## EXERCISE PROMPT
Copy the data that follows, character for character, minus the pictures.
[EXERCISE INPUT Boundary: Start]
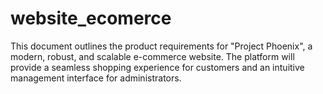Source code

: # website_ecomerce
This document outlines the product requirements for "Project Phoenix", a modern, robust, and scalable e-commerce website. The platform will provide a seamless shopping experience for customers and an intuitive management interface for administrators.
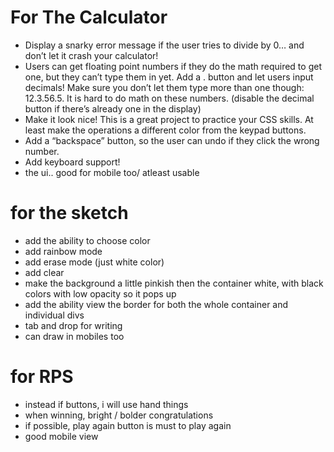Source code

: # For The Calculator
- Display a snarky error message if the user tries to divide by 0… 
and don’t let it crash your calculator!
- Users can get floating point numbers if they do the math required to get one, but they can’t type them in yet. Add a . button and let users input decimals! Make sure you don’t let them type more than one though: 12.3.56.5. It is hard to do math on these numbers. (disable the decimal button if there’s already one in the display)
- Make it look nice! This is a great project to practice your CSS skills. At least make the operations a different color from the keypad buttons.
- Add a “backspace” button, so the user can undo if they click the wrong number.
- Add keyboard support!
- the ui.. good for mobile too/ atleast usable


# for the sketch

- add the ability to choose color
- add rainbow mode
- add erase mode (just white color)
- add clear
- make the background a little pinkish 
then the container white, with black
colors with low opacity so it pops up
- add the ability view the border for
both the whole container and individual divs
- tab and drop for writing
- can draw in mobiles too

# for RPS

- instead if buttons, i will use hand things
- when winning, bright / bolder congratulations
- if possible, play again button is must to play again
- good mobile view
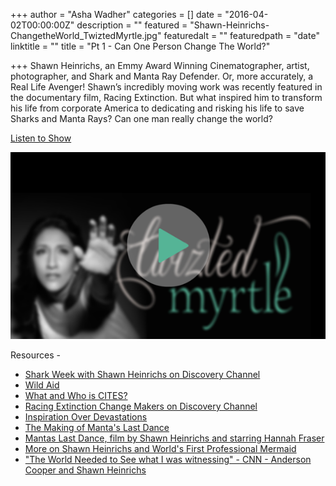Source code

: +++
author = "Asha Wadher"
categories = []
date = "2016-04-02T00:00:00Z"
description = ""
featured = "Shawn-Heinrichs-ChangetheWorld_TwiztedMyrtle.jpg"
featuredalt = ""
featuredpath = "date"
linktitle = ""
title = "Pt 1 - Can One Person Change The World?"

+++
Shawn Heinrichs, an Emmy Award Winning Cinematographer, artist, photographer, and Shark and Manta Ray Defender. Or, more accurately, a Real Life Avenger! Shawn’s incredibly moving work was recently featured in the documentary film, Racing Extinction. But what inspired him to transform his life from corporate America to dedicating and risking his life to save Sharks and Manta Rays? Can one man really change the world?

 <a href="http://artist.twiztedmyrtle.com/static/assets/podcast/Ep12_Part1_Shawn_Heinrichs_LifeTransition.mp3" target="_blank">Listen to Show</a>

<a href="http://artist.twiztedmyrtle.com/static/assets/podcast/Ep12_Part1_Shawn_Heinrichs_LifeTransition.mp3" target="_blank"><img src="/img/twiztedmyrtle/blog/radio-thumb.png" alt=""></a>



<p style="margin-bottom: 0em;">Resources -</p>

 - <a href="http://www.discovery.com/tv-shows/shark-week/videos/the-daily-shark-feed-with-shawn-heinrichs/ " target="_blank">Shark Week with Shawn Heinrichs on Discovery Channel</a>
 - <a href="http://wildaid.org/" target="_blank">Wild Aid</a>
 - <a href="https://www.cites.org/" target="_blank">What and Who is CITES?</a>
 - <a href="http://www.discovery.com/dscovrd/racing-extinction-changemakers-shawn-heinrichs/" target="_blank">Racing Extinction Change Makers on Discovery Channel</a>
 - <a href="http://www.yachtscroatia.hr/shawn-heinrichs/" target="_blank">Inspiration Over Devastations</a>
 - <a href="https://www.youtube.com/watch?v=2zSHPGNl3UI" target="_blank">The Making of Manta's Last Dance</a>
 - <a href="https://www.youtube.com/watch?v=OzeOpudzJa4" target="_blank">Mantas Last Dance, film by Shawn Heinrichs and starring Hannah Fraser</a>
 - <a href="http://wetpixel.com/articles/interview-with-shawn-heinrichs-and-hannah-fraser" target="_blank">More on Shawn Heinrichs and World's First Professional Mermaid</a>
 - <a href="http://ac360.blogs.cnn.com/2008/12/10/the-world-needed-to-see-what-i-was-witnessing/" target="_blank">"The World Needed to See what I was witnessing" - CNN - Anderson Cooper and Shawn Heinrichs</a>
[EXERCISE INPUT Boundary: End]
## ANSWER TO THIS TASK
Source code

: # website_ecomerce
This document outlines the product requirements for "Project Phoenix", a modern, robust, and scalable e-commerce website. The platform will provide a seamless shopping experience for customers and an intuitive management interface for administrators.
Source code

: # For The Calculator
- Display a snarky error message if the user tries to divide by 0… 
and don’t let it crash your calculator!
- Users can get floating point numbers if they do the math required to get one, but they can’t type them in yet. Add a . button and let users input decimals! Make sure you don’t let them type more than one though: 12.3.56.5. It is hard to do math on these numbers. (disable the decimal button if there’s already one in the display)
- Make it look nice! This is a great project to practice your CSS skills. At least make the operations a different color from the keypad buttons.
- Add a “backspace” button, so the user can undo if they click the wrong number.
- Add keyboard support!
- the ui.. good for mobile too/ atleast usable


# for the sketch

- add the ability to choose color
- add rainbow mode
- add erase mode (just white color)
- add clear
- make the background a little pinkish 
then the container white, with black
colors with low opacity so it pops up
- add the ability view the border for
both the whole container and individual divs
- tab and drop for writing
- can draw in mobiles too

# for RPS

- instead if buttons, i will use hand things
- when winning, bright / bolder congratulations
- if possible, play again button is must to play again
- good mobile view
Source code

: +++
author = "Asha Wadher"
categories = []
date = "2016-04-02T00:00:00Z"
description = ""
featured = "Shawn-Heinrichs-ChangetheWorld_TwiztedMyrtle.jpg"
featuredalt = ""
featuredpath = "date"
linktitle = ""
title = "Pt 1 - Can One Person Change The World?"

+++
Shawn Heinrichs, an Emmy Award Winning Cinematographer, artist, photographer, and Shark and Manta Ray Defender. Or, more accurately, a Real Life Avenger! Shawn’s incredibly moving work was recently featured in the documentary film, Racing Extinction. But what inspired him to transform his life from corporate America to dedicating and risking his life to save Sharks and Manta Rays? Can one man really change the world?

 <a href="http://artist.twiztedmyrtle.com/static/assets/podcast/Ep12_Part1_Shawn_Heinrichs_LifeTransition.mp3" target="_blank">Listen to Show</a>

<a href="http://artist.twiztedmyrtle.com/static/assets/podcast/Ep12_Part1_Shawn_Heinrichs_LifeTransition.mp3" target="_blank"><img src="/img/twiztedmyrtle/blog/radio-thumb.png" alt=""></a>



<p style="margin-bottom: 0em;">Resources -</p>

 - <a href="http://www.discovery.com/tv-shows/shark-week/videos/the-daily-shark-feed-with-shawn-heinrichs/ " target="_blank">Shark Week with Shawn Heinrichs on Discovery Channel</a>
 - <a href="http://wildaid.org/" target="_blank">Wild Aid</a>
 - <a href="https://www.cites.org/" target="_blank">What and Who is CITES?</a>
 - <a href="http://www.discovery.com/dscovrd/racing-extinction-changemakers-shawn-heinrichs/" target="_blank">Racing Extinction Change Makers on Discovery Channel</a>
 - <a href="http://www.yachtscroatia.hr/shawn-heinrichs/" target="_blank">Inspiration Over Devastations</a>
 - <a href="https://www.youtube.com/watch?v=2zSHPGNl3UI" target="_blank">The Making of Manta's Last Dance</a>
 - <a href="https://www.youtube.com/watch?v=OzeOpudzJa4" target="_blank">Mantas Last Dance, film by Shawn Heinrichs and starring Hannah Fraser</a>
 - <a href="http://wetpixel.com/articles/interview-with-shawn-heinrichs-and-hannah-fraser" target="_blank">More on Shawn Heinrichs and World's First Professional Mermaid</a>
 - <a href="http://ac360.blogs.cnn.com/2008/12/10/the-world-needed-to-see-what-i-was-witnessing/" target="_blank">"The World Needed to See what I was witnessing" - CNN - Anderson Cooper and Shawn Heinrichs</a>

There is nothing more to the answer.